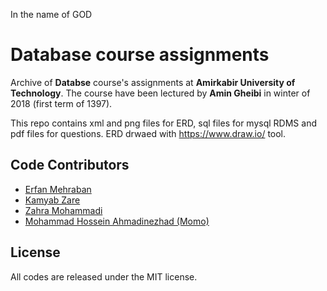 In the name of GOD

# Database course assignments

Archive of **Databse** course's assignments at **Amirkabir University of Technology**. The course have been lectured by **Amin Gheibi** in winter of 2018 (first term of 1397).

This repo contains xml and png files for ERD, sql files for mysql RDMS and pdf files for questions.
ERD drwaed with https://www.draw.io/ tool.

## Code Contributors

* [Erfan Mehraban](http://erfanmehraban.ir)
* [Kamyab Zare](https://github.com/kamyab98)
* [Zahra Mohammadi](https://github.com/zahramohammadi97)
* [Mohammad Hossein Ahmadinezhad (Momo)](https://github.com/mohamadahj)

## License

All codes are released under the MIT license.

= = =

Your answer should contain all the material above, written out exactly, and none of the pictures.

 In the name of GOD

# Database course assignments

Archive of **Databse** course's assignments at **Amirkabir University of Technology**. The course have been lectured by **Amin Gheibi** in winter of 2018 (first term of 1397).

This repo contains xml and png files for ERD, sql files for mysql RDMS and pdf files for questions.
ERD drwaed with https://www.draw.io/ tool.

## Code Contributors

* [Erfan Mehraban](http://erfanmehraban.ir)
* [Kamyab Zare](https://github.com/kamyab98)
* [Zahra Mohammadi](https://github.com/zahramohammadi97)
* [Mohammad Hossein Ahmadinezhad (Momo)](https://github.com/mohamadahj)

## License

All codes are released under the MIT license.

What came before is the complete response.